This weekend was the fourth annual Eagle Expo, hosted by the Cajun Coast Visitors and Convention Bureau. Folks from all over drive down, attend a couple workshops where eagle experts talk about them, and then everyone takes a boat ride out into some area of either St. Mary or Terrebonne Parishes in pursuit of eagles and their nests.
This year, rather than making the precarious trip to haul my boat to one of their landings, I decided to accept the offer of my friend, Cajun Man, to ride with him on his tour boat. I’m really glad I did. I always like going on his tour, because he cracks corny jokes, and the people always laugh. He even pulls out his guitar and sings “Jolie Blonde” and that old Cajun song everybody knows that goes like this: “Jambalye, crawfish pie, filet gumbo!”
The morning tour was a private tour scheduled by famous Louisiana wildlife photographer, C.C. Lockwood, as the field trip portion of a photography workshop. At first, there was some confusion about whether or not I should be allowed on the boat, since I had not registered for the workshop. But after C.C. realized I was there at Cajun Man’s request (who asked me last fall AND I drove 35 miles to be there), he relented, providing that I didn’t get in the way of the photographers on board. Well, I had no intention of getting in their way, right? I even left my camera in the truck.

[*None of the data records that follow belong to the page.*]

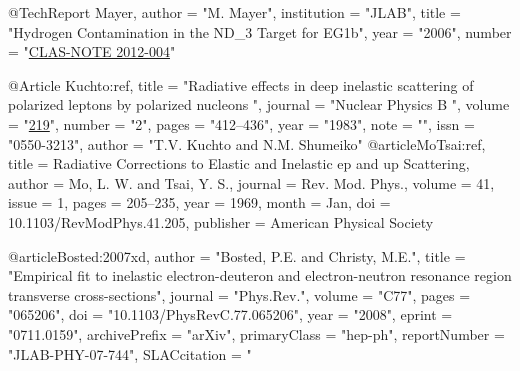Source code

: @TechReport{ Mayer,
	author = "M. Mayer",
	institution = "JLAB",
	title = "{Hydrogen Contamination in the ND_3 Target for EG1b}",
	year = "2006",
	number = "\href{https://misportal.jlab.org/ul/Physics/Hall-B/clas/index.cfm?note\_year=2012}{CLAS-NOTE 2012-004}"
}

@Article{ Kuchto:ref,
	title = "Radiative effects in deep inelastic scattering of polarized leptons by polarized nucleons ",
	journal = "Nuclear Physics B ",
	volume = "\href{http://www.sciencedirect.com/science/article/pii/0550321383906508}{219}",
	number = "2",
	pages = "412--436",
	year = "1983",
	note = "",
	issn = "0550-3213",
	author = "{T.V. Kuchto and N.M. Shumeiko}"
}
@article{MoTsai:ref,
  title = {Radiative Corrections to Elastic and Inelastic $\mathrm{ep}$ and $\mathrm{up}$ Scattering},
  author = {Mo, L. W. and Tsai, Y. S.},
  journal = {Rev. Mod. Phys.},
  volume = {41},
  issue = {1},
  pages = {205--235},
  year = {1969},
  month = {Jan},
  doi = {10.1103/RevModPhys.41.205},
  publisher = {American Physical Society}
}


@article{Bosted:2007xd,
      author         = "Bosted, P.E. and Christy, M.E.",
      title          = "{Empirical fit to inelastic electron-deuteron and
                        electron-neutron resonance region transverse
                        cross-sections}",
      journal        = "Phys.Rev.",
      volume         = "C77",
      pages          = "065206",
      doi            = "10.1103/PhysRevC.77.065206",
      year           = "2008",
      eprint         = "0711.0159",
      archivePrefix  = "arXiv",
      primaryClass   = "hep-ph",
      reportNumber   = "JLAB-PHY-07-744",
      SLACcitation   = "%
}



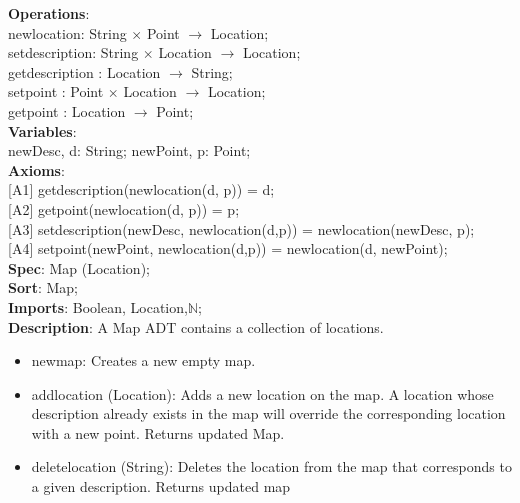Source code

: \documentclass[12pt]{article}
\begin{document}
\begin{spacing}{1.5}
\noindent \textbf{Operations}:\\
\hspace*{5mm} newlocation: String $\times$ Point $\rightarrow$ Location;\\
\hspace*{5mm} setdescription: String $\times$ Location $\rightarrow$ Location;\\
\hspace*{5mm} getdescription : Location $\rightarrow$ String;\\
\hspace*{5mm} setpoint : Point $\times$ Location $\rightarrow$ Location;\\
\hspace*{5mm} getpoint : Location $\rightarrow$ Point;\\
\noindent \textbf{Variables}:\\
\hspace*{5mm} newDesc, d: String; newPoint, p: Point;\\
\noindent \textbf{Axioms}:\\
\hspace*{5mm} [A1] getdescription(newlocation(d, p)) = d;\\
\hspace*{5mm} [A2] getpoint(newlocation(d, p)) = p;\\
\hspace*{5mm} [A3] setdescription(newDesc, newlocation(d,p)) = newlocation(newDesc, p);\\
\hspace*{5mm} [A4] setpoint(newPoint, newlocation(d,p)) = newlocation(d, newPoint);\\
\newpage
\noindent \textbf{Spec}: Map (Location);\\
\noindent \textbf{Sort}: Map;\\
\noindent \textbf{Imports}: Boolean, Location,$\mathbb{N}$;\\
\noindent \textbf{Description}: A Map ADT contains a collection of locations.
\begin{itemize}
	\item newmap: Creates a new empty map.
	\item addlocation (Location): Adds a new location on the map. A location whose description already exists in the map will override the corresponding location with a new
	point.
Returns updated Map.
	\item deletelocation (String): Deletes the location from the map that corresponds to
	a given description. Returns updated map


\end{itemize}
\end{spacing}
\end{document}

After lunch, Cajun Man asked me to stay for the second tour, which was part of the Eagle Expo, and he insisted that I get my camera out of the truck and that I make sure and get me some photos of them there eagles. For some reason, though, the eagles were very, very camera shy.

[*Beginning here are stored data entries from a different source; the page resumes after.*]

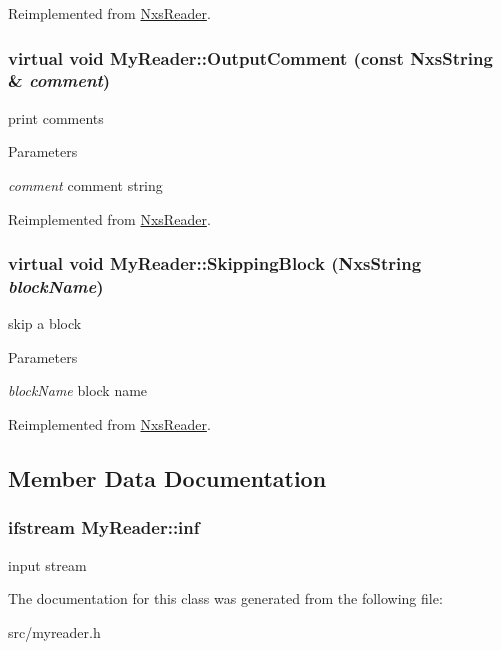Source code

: Reimplemented from \hyperlink{classNxsReader}{NxsReader}.\hypertarget{classMyReader_a0860a9670236993a197ace29278b0eea}{
\subsubsection[{OutputComment}]{\setlength{\rightskip}{0pt plus 5cm}virtual void MyReader::OutputComment (const {\bf NxsString} \& {\em comment})}}
\label{classMyReader_a0860a9670236993a197ace29278b0eea}
print comments 
\begin{DoxyParams}{Parameters}
\item[{\em comment}]comment string \end{DoxyParams}


Reimplemented from \hyperlink{classNxsReader}{NxsReader}.\hypertarget{classMyReader_a81320d28a7b55fd8c56a949457640b99}{
\subsubsection[{SkippingBlock}]{\setlength{\rightskip}{0pt plus 5cm}virtual void MyReader::SkippingBlock ({\bf NxsString} {\em blockName})}}
\label{classMyReader_a81320d28a7b55fd8c56a949457640b99}
skip a block 
\begin{DoxyParams}{Parameters}
\item[{\em blockName}]block name \end{DoxyParams}


Reimplemented from \hyperlink{classNxsReader}{NxsReader}.

\subsection{Member Data Documentation}
\hypertarget{classMyReader_a324d60c6621c75e8ae83b4edab0344f8}{
\subsubsection[{inf}]{\setlength{\rightskip}{0pt plus 5cm}ifstream {\bf MyReader::inf}}}
\label{classMyReader_a324d60c6621c75e8ae83b4edab0344f8}
input stream 

The documentation for this class was generated from the following file:\begin{DoxyCompactItemize}
\item 
src/myreader.h\end{DoxyCompactItemize}

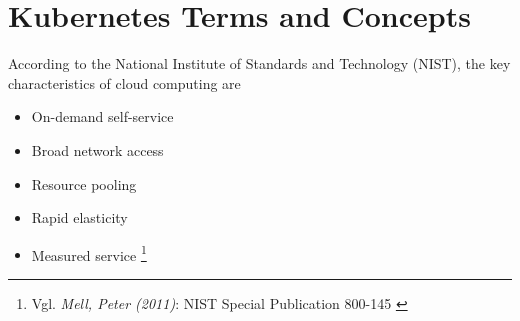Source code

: %
%

\pagebreak
\section{Kubernetes Terms and Concepts}

\onehalfspacing

According to the National Institute of Standards and Technology (NIST), the key characteristics of cloud computing are 
\begin{itemize}
\item On-demand self-service
\item Broad network access
\item Resource pooling
\item Rapid elasticity
\item Measured service \footnote{Vgl. \textit{Mell, Peter (2011)}: NIST Special Publication 800-145 \cite{sp800-145}}
\end{itemize}

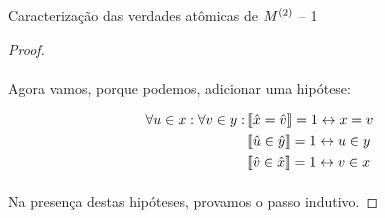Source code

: \begin{theorem}{Caracterização das verdades atômicas de $M^{(2)}$ -- 1}
\begin{proof}
            \paragraph{}
                Agora vamos, porque podemos, adicionar uma hipótese:

            \begin{align*}
                \forall u\in x:\forall v\in y:&\left\llbracket\hat x = \hat v\right\rrbracket = 1 \leftrightarrow x   = v\\
                &\left\llbracket\hat u \in \hat y\right\rrbracket = 1 \leftrightarrow u \in y\\
                &\left\llbracket\hat v \in \hat x\right\rrbracket = 1 \leftrightarrow v \in x
            \end{align*}
            \paragraph{}
                Na presença destas hipóteses, provamos o passo indutivo.\eop
        \end{proof}
    \end{theorem} 

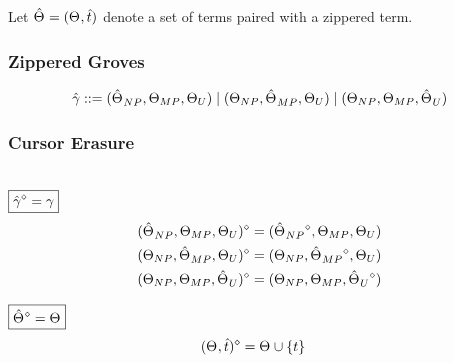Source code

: Let $\Z{\Set} = (\Set, \Z{t})$ denote a set of terms paired with a zippered term.


\subsubsection{Zippered Groves}

\begin{gather*}
  \arraycolsep=0pt
  \begin{array}{lll}
    \Z{\gamma} & {}::={} &
      (\Z{\Set}_{NP}, \Set[MP], \Set[U])
      \mid (\Set[NP], \Z{\Set}_{MP}, \Set[U])
      \mid (\Set[NP], \Set[MP], \Z{\Set}_U)
  \end{array}
\end{gather*}


\subsubsection{Cursor Erasure}\hspace*{\fill} \\

\noindent $\boxed{\erase{\Z{\gamma}} = \gamma}$
%
\begin{align*}
  \erase{(\Z{\Set}_{NP}, \Set[MP], \Set[U])} &= (\erase{\Z{\Set}_{NP}}, \Set[MP], \Set[U]) \\
  \erase{(\Set[NP], \Z{\Set}_{MP}, \Set[U])} &= (\Set[NP], \erase{\Z{\Set}_{MP}}, \Set[U]) \\
  \erase{(\Set[NP], \Set[MP], \Z{\Set}_U)} &= (\Set[NP], \Set[MP], \erase{\Z{\Set}_U})
\end{align*}

\noindent $\boxed{\erase{\Z{\Set}} = \Set}$
%
\begin{align*}
  \erase{(\Set, \Z{t})} &= \Set \cup \SetOf{t}
\end{align*}

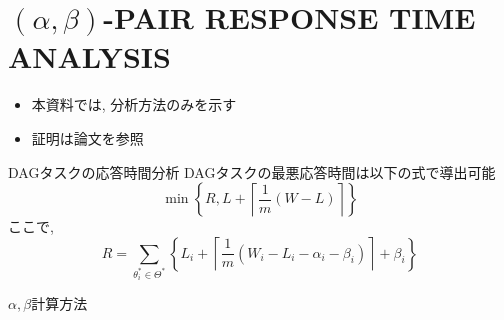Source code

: 
\section{$(\alpha, \beta)$-PAIR RESPONSE TIME ANALYSIS}
\label{sec: RESPONSE TIME ANALYSIS}

\begin{frame}{}
    \begin{itemize}
        \item 本資料では, 分析方法のみを示す
        \item 証明は論文を参照
    \end{itemize}
\end{frame}

\begin{frame}{DAGタスクの応答時間分析}
    DAGタスクの最悪応答時間は以下の式で導出可能
    \[
        \min \left\{R, L+\left\lceil\frac{1}{m}(W-L)\right\rceil\right\}
    \]
    ここで,
    \begin{equation*}
        R=\sum_{\theta_{i}^{*} \in \Theta^{*}}\left\{L_{i}+\left\lceil\frac{1}{m}\left(W_{i}-L_{i}-\alpha_{i}-\beta_{i}\right)\right\rceil+\beta_{i}\right\}
    \end{equation*}
\end{frame}

\begin{frame}{$\alpha, \beta$計算方法}
\end{frame}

but they flew away as we drew near. We could not hear babies chirping, nor did we see their hungry heads poking up above the edge of the nest. They must not have hatched yet. These nests are massive — about six feet across. Just think, I could lie down in one and take a nap. Can you imagine?
Some of those folks on the first tour had HUGE zoom lenses that looked like they weighed about fifty pounds. I’m sure they must have gotten some beautiful shots. My little lens could not reach to the sky, so this was the best I could do from so far away. I’ll post it up even though it’s a very, very poor representation, because that way, when I get my new lens, we can look at the before and afters!!!
I have no clue where the eagles migrate from that spend the winter here. I do know that they come back to the same nest every fall, do a little housekeeping, lay their eggs, hatch the eggs, and teach the young to fly all in a span of about six months. They will be gone by May, their young flying with them.
When the Midland, MI folks were here, I took some of them on a wetland tour. The only thing Jerry aka Stretch, wanted to see was a nutria. The first tour group I took out had seen four of them swimming in the distance, but after lunch, we could not find one anywhere. Jerry and his wife Marcia were very, very disappointed, and I felt really bad that I could not deliver a nutria to complete their quest to see the invasive nuisance rodent of giant proportions.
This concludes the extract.